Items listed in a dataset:
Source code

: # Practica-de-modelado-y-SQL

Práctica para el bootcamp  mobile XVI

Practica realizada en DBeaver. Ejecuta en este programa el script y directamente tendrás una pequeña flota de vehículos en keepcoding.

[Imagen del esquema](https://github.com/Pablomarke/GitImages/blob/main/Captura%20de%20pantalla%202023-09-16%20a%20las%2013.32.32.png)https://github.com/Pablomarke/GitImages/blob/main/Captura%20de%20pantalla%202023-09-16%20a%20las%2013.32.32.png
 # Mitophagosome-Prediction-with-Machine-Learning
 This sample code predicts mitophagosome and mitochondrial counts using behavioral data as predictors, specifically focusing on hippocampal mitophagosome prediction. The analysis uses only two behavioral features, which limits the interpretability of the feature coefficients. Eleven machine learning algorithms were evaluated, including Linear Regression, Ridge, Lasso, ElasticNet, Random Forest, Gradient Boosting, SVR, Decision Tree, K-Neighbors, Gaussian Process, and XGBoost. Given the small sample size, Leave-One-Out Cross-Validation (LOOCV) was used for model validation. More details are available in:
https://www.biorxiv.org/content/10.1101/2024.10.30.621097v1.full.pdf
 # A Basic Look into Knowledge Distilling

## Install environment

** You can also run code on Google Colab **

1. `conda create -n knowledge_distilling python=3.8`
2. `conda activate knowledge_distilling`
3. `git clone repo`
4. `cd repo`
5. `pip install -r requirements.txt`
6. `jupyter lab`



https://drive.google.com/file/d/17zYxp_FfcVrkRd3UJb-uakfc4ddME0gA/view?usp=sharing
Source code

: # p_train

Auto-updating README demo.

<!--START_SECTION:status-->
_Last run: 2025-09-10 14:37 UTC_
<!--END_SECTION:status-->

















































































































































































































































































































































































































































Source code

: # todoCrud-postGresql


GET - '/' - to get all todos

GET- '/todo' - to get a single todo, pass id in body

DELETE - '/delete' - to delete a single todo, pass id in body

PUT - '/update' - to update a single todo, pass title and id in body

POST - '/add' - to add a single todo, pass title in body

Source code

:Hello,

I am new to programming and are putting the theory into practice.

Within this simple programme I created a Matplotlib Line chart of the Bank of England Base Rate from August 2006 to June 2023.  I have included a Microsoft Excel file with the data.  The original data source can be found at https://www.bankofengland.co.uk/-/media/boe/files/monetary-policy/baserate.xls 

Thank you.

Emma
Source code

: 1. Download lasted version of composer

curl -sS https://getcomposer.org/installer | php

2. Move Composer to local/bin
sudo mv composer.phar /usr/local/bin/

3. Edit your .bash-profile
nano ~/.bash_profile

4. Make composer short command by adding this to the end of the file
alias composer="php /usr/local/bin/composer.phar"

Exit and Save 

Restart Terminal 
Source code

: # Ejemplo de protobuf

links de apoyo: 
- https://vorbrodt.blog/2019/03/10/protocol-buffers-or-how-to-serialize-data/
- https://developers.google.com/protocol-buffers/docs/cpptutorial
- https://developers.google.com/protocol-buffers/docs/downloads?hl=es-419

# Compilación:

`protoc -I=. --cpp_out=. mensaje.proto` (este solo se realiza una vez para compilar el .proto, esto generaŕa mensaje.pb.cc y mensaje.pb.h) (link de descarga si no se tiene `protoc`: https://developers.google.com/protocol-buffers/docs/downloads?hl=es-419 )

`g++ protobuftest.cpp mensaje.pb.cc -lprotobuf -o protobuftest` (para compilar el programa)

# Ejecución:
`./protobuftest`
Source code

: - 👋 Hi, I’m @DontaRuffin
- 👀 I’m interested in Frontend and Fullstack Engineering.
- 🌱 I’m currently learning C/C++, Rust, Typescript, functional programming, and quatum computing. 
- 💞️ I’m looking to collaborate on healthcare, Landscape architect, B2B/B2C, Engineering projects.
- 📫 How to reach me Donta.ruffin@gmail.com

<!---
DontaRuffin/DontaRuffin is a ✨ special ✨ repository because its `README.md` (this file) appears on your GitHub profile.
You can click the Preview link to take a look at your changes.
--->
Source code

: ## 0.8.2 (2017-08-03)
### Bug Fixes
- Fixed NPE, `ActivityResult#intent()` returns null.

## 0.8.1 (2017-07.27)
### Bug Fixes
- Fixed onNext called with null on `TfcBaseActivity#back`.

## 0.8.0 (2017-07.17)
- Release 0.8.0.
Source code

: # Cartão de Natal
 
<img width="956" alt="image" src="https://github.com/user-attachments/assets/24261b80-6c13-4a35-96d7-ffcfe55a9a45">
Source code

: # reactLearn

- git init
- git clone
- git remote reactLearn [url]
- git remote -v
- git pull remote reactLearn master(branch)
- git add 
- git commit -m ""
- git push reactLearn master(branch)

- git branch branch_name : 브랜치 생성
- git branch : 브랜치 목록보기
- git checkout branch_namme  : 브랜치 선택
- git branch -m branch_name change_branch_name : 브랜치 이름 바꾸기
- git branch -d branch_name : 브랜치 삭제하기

**What the task requires:**
Produce an exact copy of each line from the one holding "- git remote -v" through the last line of the records, both included, and nothing more.

**Written solution:**
- git remote -v
- git pull remote reactLearn master(branch)
- git add 
- git commit -m ""
- git push reactLearn master(branch)

- git branch branch_name : 브랜치 생성
- git branch : 브랜치 목록보기
- git checkout branch_namme  : 브랜치 선택
- git branch -m branch_name change_branch_name : 브랜치 이름 바꾸기
- git branch -d branch_name : 브랜치 삭제하기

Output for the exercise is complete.